Harvest Festivals of May
We set out from the highway in Los Baños, a town steeped in the history of revolucionarios and great heroes. Although, it’s difficult now to imagine life in this town where gentlemen once rode stately horses and respectable women arrived in dignified-looking karitelas. These days, the streets are no longer the tree-lined dirt roads they were in the time of Paciano, the reticent brother of the polymath and great Malayan hero, José Rizal. We drove through the town in a convoy of three vehicles, zipping past colorful displays of inflatable swimming pool floaters and bathing suits meant for the tourists who flock to Los Baños every weekend for the hot springs and swimming pools.

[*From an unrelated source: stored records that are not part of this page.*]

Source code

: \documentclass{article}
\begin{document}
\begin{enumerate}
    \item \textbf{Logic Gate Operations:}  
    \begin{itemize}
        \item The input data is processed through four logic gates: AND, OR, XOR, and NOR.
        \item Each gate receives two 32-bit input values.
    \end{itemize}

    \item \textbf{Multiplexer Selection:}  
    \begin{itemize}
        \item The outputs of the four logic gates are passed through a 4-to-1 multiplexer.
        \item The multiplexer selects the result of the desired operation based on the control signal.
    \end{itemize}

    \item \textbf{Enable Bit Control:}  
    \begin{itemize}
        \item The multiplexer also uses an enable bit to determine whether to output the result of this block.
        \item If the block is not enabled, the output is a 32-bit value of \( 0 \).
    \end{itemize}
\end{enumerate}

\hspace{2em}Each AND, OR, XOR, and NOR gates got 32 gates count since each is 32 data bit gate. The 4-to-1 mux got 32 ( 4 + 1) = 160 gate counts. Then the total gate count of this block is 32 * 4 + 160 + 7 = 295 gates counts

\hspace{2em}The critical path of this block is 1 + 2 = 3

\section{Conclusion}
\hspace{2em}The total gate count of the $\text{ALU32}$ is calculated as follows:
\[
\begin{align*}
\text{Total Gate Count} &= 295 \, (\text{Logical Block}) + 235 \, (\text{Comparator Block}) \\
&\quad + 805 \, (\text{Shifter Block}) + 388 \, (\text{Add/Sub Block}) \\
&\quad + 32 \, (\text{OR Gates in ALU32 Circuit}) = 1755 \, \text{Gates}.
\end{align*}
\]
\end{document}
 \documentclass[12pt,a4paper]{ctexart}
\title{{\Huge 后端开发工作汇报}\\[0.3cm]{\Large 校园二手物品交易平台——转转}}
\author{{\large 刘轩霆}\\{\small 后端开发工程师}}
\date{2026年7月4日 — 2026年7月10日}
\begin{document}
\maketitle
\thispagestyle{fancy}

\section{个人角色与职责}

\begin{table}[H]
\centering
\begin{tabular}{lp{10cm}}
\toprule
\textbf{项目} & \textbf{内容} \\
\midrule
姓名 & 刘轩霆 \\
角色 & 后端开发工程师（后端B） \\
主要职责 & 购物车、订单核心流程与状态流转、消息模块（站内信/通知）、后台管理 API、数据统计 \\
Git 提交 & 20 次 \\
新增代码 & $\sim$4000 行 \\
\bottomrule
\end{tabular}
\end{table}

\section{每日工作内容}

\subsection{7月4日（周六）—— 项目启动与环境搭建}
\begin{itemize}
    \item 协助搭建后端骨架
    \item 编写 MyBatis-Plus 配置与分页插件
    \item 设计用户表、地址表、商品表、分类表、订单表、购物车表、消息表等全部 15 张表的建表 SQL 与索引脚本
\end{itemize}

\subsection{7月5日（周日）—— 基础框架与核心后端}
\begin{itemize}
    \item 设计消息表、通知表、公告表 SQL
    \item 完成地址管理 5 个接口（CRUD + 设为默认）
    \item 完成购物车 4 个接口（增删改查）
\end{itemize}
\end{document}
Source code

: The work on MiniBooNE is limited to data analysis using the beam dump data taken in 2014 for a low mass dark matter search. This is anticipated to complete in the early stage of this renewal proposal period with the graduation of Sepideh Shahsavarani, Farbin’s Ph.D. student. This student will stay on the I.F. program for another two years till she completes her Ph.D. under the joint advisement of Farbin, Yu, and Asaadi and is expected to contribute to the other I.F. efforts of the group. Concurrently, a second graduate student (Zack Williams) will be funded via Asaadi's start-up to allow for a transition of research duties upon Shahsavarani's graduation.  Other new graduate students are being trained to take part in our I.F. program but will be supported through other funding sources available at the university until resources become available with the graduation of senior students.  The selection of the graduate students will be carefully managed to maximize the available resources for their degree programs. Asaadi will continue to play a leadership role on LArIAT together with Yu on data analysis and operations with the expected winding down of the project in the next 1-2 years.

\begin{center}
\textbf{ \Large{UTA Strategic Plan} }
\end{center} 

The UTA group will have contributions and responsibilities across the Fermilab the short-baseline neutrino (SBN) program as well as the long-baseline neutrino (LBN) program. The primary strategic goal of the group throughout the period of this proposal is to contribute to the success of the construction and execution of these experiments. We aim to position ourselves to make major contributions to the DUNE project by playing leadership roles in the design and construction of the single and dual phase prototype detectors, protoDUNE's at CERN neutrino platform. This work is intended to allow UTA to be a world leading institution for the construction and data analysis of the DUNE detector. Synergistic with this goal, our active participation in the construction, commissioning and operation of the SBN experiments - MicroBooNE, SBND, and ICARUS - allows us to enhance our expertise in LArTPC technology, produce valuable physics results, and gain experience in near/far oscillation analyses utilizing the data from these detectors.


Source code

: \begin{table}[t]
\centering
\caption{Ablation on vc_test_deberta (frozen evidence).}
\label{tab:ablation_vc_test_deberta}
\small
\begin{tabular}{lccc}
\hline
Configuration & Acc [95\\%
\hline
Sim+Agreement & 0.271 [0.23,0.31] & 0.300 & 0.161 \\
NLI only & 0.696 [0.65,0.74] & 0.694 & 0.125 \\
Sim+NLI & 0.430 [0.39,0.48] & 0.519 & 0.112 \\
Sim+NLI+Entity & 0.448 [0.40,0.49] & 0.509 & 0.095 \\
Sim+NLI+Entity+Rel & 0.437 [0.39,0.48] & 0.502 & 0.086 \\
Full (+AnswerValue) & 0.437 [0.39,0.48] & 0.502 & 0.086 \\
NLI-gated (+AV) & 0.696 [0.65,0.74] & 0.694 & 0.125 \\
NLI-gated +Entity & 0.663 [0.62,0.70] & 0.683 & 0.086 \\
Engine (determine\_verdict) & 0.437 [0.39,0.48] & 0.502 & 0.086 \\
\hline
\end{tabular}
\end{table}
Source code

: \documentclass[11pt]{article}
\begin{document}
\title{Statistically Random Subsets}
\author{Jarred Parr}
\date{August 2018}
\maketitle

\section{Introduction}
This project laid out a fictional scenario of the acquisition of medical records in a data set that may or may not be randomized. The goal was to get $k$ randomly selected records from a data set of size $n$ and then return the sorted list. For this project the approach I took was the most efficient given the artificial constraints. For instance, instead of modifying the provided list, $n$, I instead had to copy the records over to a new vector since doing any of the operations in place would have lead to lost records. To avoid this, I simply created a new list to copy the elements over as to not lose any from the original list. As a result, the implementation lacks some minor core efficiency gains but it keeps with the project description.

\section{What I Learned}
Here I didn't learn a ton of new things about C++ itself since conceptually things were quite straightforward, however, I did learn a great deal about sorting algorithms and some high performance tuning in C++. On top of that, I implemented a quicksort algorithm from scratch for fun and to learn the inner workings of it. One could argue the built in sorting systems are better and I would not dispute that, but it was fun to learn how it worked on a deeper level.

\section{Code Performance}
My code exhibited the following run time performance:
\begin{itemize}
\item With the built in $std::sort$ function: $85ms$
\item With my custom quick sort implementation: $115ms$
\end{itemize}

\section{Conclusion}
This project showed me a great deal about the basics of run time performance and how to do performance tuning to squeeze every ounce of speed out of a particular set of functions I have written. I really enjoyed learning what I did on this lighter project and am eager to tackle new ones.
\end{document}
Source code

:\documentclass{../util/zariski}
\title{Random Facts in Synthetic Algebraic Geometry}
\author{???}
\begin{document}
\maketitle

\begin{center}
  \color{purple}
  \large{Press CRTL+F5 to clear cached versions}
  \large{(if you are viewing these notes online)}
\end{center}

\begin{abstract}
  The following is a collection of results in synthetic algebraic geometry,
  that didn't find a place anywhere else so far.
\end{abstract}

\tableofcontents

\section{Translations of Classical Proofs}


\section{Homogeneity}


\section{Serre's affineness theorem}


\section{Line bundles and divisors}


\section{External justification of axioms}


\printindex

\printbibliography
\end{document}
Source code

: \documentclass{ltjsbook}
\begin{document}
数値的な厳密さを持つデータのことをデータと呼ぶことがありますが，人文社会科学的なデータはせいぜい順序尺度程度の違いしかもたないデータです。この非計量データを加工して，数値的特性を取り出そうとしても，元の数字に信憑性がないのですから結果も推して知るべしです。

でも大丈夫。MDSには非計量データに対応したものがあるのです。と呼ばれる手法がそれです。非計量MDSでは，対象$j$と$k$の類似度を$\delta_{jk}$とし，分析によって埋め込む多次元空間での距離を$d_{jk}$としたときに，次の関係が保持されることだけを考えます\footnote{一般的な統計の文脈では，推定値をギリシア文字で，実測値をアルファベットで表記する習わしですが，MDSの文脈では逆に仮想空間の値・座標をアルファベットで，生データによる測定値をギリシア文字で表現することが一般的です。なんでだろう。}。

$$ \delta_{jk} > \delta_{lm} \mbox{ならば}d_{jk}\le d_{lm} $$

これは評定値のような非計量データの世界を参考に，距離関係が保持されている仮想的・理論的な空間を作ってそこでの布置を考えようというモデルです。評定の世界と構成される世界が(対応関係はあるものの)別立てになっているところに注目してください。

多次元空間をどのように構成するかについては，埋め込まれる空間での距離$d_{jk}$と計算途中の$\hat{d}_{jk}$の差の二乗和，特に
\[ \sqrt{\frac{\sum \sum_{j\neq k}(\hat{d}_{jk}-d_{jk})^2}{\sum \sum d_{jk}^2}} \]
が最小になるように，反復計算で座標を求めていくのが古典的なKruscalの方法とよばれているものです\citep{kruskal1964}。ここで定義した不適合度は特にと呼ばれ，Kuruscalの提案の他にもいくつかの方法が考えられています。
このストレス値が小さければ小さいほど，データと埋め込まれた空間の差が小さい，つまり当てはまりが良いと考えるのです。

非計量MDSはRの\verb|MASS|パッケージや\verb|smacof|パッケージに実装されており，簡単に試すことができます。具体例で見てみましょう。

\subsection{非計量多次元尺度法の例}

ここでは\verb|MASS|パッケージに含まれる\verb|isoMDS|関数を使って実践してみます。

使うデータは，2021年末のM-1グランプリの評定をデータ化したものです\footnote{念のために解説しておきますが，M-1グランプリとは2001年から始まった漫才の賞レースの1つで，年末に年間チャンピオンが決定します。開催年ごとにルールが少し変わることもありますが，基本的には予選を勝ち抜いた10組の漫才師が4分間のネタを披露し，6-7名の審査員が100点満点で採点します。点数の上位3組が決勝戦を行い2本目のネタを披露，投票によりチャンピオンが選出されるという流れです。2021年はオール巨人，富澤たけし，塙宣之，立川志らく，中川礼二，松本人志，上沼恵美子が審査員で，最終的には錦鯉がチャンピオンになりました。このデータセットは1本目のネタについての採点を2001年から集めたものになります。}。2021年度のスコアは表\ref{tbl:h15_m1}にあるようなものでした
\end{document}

Weekend swimmers arrive in droves, and they never fail to cause a gridlock that brings the vehicular traffic on the old national highway to a standstill.

It took us an hour to inch our way past the intersection that leads to the University of the Philippines campus on the slopes of Mount Mariang Makiling, with its boiling mud pools and thick rain forest where blood-sucking leeches thrive in the undergrowth. The highway leads to the town of Victoria where a flock of gigantic concrete ducks marks the corner of the road to the town of Nagcarlan. We were just on a road trip through the beautiful places on the slopes of Mount Banahaw on our way to the Province of Quezon. For us, the route was just a shortcut to avoid the weekend traffic in San Pablo City, but it would be a great injustice to neglect mentioning that the quiet mountain village of Nagcarlan was settled by the grandson of the Basque-Spanish explorer Miguel López de Legazpi who was the Governor-General of the Spanish East Indies, an expansive territory that included the Philippines, Guam, the Mariana Islands, Palau and Micronesia, Indonesia, and parts of Formosa that is now modern-day Taiwan. Even today, there is still a vestige of the Spanish influence in Nagcarlan, from the Baroque church of San Bartolome to the Franciscan-built underground cemetery that also served as a meeting place for the leaders of the Katipunan when they planned the historic Biak-na-bato pact of 1897.

Our destination was the town of Sariaya, the only community on the slopes of Mount Banahaw that has a coastline and possess the unique reputation of being resilient to the Moro pirate raids of its early history as well as the devastation of a great earthquake, floods, mud slides, and fire. It’s safe to say that the people of Sariaya are descended from early settlers who possessed a cast iron resolve to defy nature and circumstance. Which, probably explains why the town celebrates a festival every year that requires a certain level of boldness and courage to participate in. Sariaya’s “Agawan Festival” is an exercise in physical resolve, it’s an event that can best be described as being a human version of the Spanish “running of the bulls” with a bit of wrestling and a sprinkling of “Hunger Games,” minus the violence.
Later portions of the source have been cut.